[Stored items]
◆ ◆ ◆ ◆ ◆

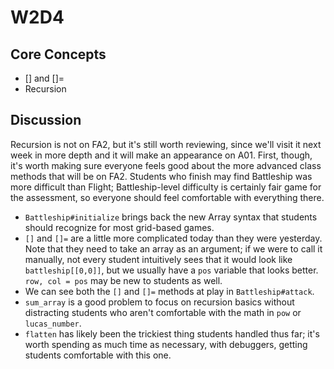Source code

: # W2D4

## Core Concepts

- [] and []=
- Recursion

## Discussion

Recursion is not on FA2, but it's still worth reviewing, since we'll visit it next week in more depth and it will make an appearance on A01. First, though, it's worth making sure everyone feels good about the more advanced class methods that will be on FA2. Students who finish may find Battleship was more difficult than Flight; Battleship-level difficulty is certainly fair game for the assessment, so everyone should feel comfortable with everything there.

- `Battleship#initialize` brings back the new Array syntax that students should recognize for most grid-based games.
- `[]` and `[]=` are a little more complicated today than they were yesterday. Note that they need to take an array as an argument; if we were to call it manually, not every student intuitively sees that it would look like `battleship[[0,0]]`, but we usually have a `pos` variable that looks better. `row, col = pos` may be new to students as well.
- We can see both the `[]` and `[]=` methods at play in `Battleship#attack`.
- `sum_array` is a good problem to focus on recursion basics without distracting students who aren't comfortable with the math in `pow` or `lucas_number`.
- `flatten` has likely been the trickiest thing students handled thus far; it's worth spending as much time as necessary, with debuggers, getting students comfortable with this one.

◆ ◆ ◆ ◆ ◆

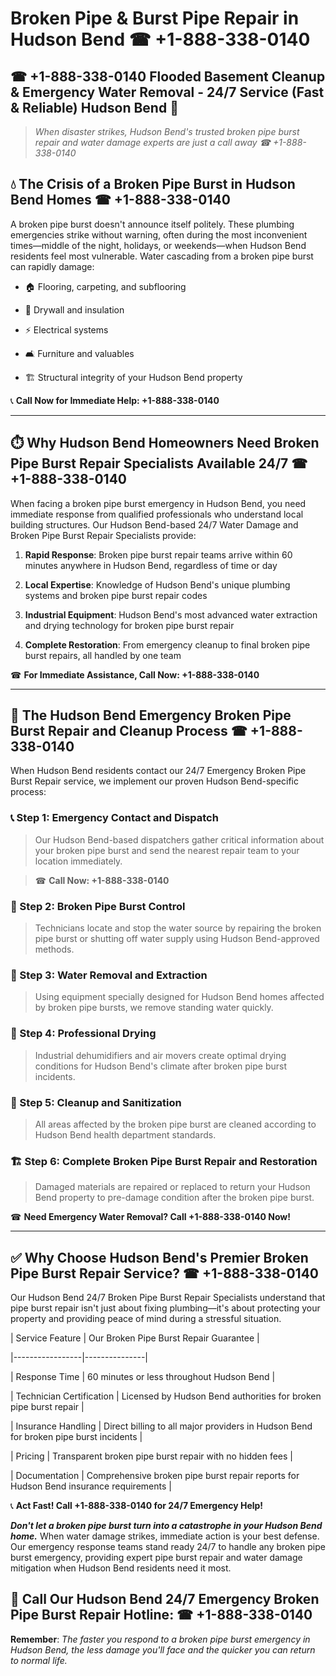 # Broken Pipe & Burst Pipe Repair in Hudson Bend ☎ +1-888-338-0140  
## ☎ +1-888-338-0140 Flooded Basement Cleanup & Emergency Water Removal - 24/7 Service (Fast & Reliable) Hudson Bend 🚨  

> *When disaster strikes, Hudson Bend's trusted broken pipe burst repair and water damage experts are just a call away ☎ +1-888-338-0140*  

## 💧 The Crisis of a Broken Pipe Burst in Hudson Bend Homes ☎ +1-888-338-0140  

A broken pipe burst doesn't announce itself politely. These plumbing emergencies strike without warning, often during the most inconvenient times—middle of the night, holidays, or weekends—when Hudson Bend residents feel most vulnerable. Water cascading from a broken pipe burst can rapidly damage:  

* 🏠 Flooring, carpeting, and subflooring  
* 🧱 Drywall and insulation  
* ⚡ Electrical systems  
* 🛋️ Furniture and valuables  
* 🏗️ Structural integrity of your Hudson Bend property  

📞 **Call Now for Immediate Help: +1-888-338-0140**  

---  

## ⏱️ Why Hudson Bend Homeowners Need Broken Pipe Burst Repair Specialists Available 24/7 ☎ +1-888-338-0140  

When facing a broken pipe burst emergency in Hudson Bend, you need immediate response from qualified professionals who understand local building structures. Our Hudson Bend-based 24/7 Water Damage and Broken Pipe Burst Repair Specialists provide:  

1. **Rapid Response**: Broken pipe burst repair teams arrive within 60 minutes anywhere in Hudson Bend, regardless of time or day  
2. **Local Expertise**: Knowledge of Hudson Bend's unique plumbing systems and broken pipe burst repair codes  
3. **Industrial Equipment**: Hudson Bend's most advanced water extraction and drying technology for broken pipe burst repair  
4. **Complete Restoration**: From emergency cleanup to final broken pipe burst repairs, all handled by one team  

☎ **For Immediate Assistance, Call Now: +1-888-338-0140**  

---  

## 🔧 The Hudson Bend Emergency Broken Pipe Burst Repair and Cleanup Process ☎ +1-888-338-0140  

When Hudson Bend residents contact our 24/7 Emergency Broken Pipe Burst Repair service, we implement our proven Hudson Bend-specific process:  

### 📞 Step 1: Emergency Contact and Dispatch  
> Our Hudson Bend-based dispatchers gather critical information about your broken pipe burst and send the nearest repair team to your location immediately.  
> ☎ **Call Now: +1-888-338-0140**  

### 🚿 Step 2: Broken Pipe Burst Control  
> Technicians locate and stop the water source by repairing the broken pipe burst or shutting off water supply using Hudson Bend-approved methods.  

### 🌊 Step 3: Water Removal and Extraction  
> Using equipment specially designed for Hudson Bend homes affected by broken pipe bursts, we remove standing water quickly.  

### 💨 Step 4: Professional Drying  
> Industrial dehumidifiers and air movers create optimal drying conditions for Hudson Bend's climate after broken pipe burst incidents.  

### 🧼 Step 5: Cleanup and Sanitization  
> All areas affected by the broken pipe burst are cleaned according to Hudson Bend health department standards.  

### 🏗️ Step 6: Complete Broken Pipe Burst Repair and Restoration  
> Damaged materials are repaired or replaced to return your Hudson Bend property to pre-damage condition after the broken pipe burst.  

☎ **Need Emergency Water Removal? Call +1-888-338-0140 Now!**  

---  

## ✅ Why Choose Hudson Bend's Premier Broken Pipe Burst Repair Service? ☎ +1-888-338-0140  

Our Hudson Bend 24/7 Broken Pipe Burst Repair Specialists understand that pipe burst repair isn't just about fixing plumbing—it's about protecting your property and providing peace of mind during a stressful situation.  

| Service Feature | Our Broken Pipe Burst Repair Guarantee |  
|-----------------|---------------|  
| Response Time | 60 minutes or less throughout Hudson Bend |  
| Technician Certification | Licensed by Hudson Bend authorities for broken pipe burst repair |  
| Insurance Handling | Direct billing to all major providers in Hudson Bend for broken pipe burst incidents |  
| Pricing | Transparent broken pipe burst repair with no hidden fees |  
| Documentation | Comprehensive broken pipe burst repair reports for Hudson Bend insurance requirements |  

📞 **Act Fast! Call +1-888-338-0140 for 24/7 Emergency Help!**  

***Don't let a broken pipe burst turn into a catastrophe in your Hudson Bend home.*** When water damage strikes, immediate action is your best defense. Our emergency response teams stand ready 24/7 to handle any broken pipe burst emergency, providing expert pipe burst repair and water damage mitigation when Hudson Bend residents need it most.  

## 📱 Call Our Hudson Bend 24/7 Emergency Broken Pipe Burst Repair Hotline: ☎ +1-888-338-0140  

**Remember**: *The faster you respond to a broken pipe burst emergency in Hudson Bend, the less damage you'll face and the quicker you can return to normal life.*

◆ ◆ ◆ ◆ ◆

[Assignment]
Line count for the word "without": tally the lines of the records above that hold it and give only that figure.

[Answer box]
2